Data →
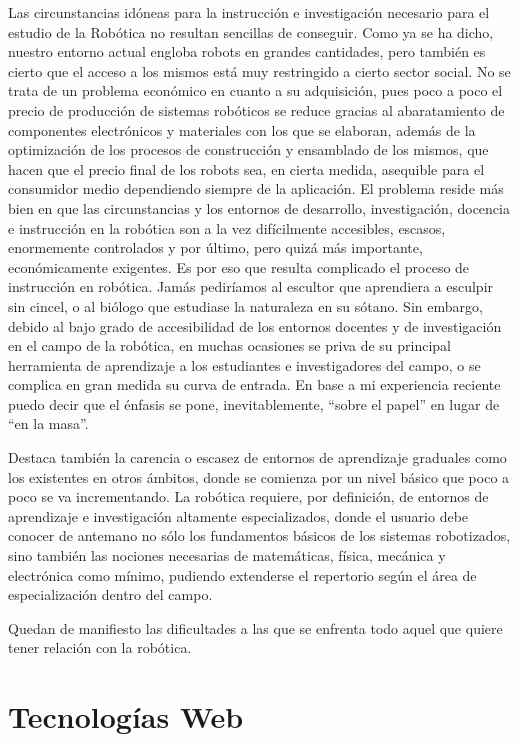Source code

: Las circunstancias idóneas para la instrucción e investigación necesario para el estudio de la Robótica no resultan sencillas de conseguir. Como ya se ha dicho, nuestro entorno actual engloba robots en grandes cantidades, pero también es cierto que el acceso a los mismos está muy restringido a cierto sector social. No se trata de un problema económico en cuanto a su adquisición, pues poco a poco el precio de producción de sistemas robóticos se reduce gracias al abaratamiento de componentes electrónicos y materiales con los que se elaboran, además de la optimización de los procesos de construcción y ensamblado de los mismos, que hacen que el precio final de los robots sea, en cierta medida, asequible para el consumidor medio dependiendo siempre de la aplicación. El problema reside más bien en que las circunstancias y los entornos de desarrollo, investigación, docencia e instrucción en la robótica son a la vez difícilmente accesibles, escasos, enormemente controlados y por último, pero quizá más importante, económicamente exigentes. Es por eso que resulta complicado el proceso de instrucción en robótica. Jamás pediríamos al escultor que aprendiera a esculpir sin cincel, o al biólogo que estudiase la naturaleza en su sótano. Sin embargo, debido al bajo grado de accesibilidad de los entornos docentes y de investigación en el campo de la robótica, en muchas ocasiones se priva de su principal herramienta de aprendizaje a los estudiantes e investigadores del campo, o se complica en gran medida su curva de entrada. En base a mi experiencia reciente puedo decir que el énfasis se pone, inevitablemente, ``sobre el papel'' en lugar de ``en la masa''.

Destaca también la carencia o escasez de entornos de aprendizaje graduales como los existentes en otros ámbitos, donde se comienza por un nivel básico que poco a poco se va incrementando. La robótica requiere, por definición, de entornos de aprendizaje e investigación altamente especializados, donde el usuario debe conocer de antemano no sólo los fundamentos básicos de los sistemas robotizados, sino también las nociones necesarias de matemáticas, física, mecánica y electrónica como mínimo, pudiendo extenderse el repertorio según el área de especialización dentro del campo.

Quedan de manifiesto las dificultades a las que se enfrenta todo aquel que quiere tener relación con la robótica.

\section{Tecnologías Web}

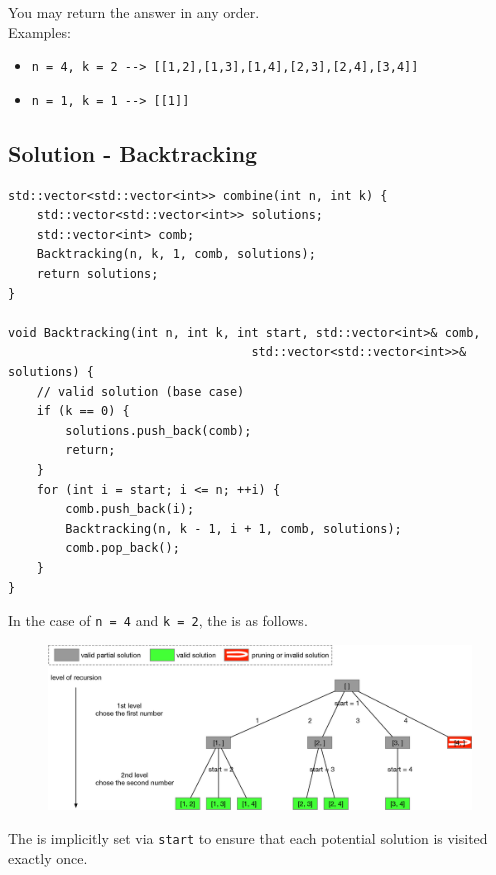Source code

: You may return the answer in any order. \\

Examples:
\begin{itemize}
	\item {\colorbox{CodeBackground}{\lstinline|n = 4, k = 2 --> [[1,2],[1,3],[1,4],[2,3],[2,4],[3,4]]|}}
	\item {\colorbox{CodeBackground}{\lstinline|n = 1, k = 1 --> [[1]]|}}
\end{itemize}

\subsection*{Solution - Backtracking}
\begin{lstlisting}
std::vector<std::vector<int>> combine(int n, int k) {
	std::vector<std::vector<int>> solutions;
	std::vector<int> comb;
	Backtracking(n, k, 1, comb, solutions);
	return solutions;
}

void Backtracking(int n, int k, int start, std::vector<int>& comb,
								  std::vector<std::vector<int>>& solutions) {
	// valid solution (base case)
	if (k == 0) {
		solutions.push_back(comb);
		return;
	}
	for (int i = start; i <= n; ++i) {
		comb.push_back(i);
		Backtracking(n, k - 1, i + 1, comb, solutions);
		comb.pop_back();
	}
}

\end{lstlisting}\mbox{}

In the case of {\colorbox{CodeBackground}{\lstinline|n = 4|}} and {\colorbox{CodeBackground}{\lstinline|k = 2|}}, the {\color{blue}{potential search tree}} is as follows. 

\begin{figure}[H]
	\centering
	\includegraphics[width=1.0\linewidth]{images/lc0077_pst}
	\label{fig:lc0077pst}
\end{figure}

The {\color{blue}{search order}} is implicitly set via {\colorbox{CodeBackground}{\lstinline|start|}} to ensure that each potential solution is visited exactly once.

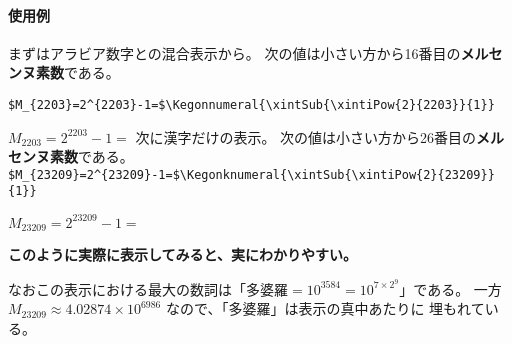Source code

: \documentclass[dvipdfmx]{jsarticle}
\newif\ifSkipXint
\begin{document}
\paragraph{使用例}
まずはアラビア数字との混合表示から。
% 
% 
次の値は小さい方から16番目の\textbf{メルセンヌ素数}である。

\noindent\verb+$M_{2203}=2^{2203}-1=$\Kegonnumeral{\xintSub{\xintiPow{2}{2203}}{1}}+
\par\noindent$M_{2203}=2^{2203}-1=$
\vfil
\noindent 次に漢字だけの表示。
次の値は小さい方から26番目の\textbf{メルセンヌ素数}である。
\newpage
\noindent\verb+$M_{23209}=2^{23209}-1=$\Kegonknumeral{\xintSub{\xintiPow{2}{23209}}{1}}+
\par\noindent$M_{23209}=2^{23209}-1=$
\ifSkipXint
  \newread\MersenneFile \openin\MersenneFile=M23209.dat \read\MersenneFile to\TwentySixthMersennePrime \closein\MersenneFile
  \Kegonknumeral\TwentySixthMersennePrime
\else
\fi
\begin{center}\bfseries\large
このように実際に表示してみると、実にわかりやすい。
\end{center}
なおこの表示における最大の数詞は「$\text{多婆羅}=10^{3584}=10^{7\times2^9}$」である。
一方 $M_{23209}\approx 4.02874\times10^{6986}$ なので、「多婆羅」は表示の真中あたりに
埋もれている。
\end{document}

Exercise prompt →
Wherever the string "begin" appears in the entries, copy that line.

The completed task →
\begin{itemize}
\begin{lstlisting}
\begin{figure}[H]
\begin{document}
\begin{center}\bfseries\large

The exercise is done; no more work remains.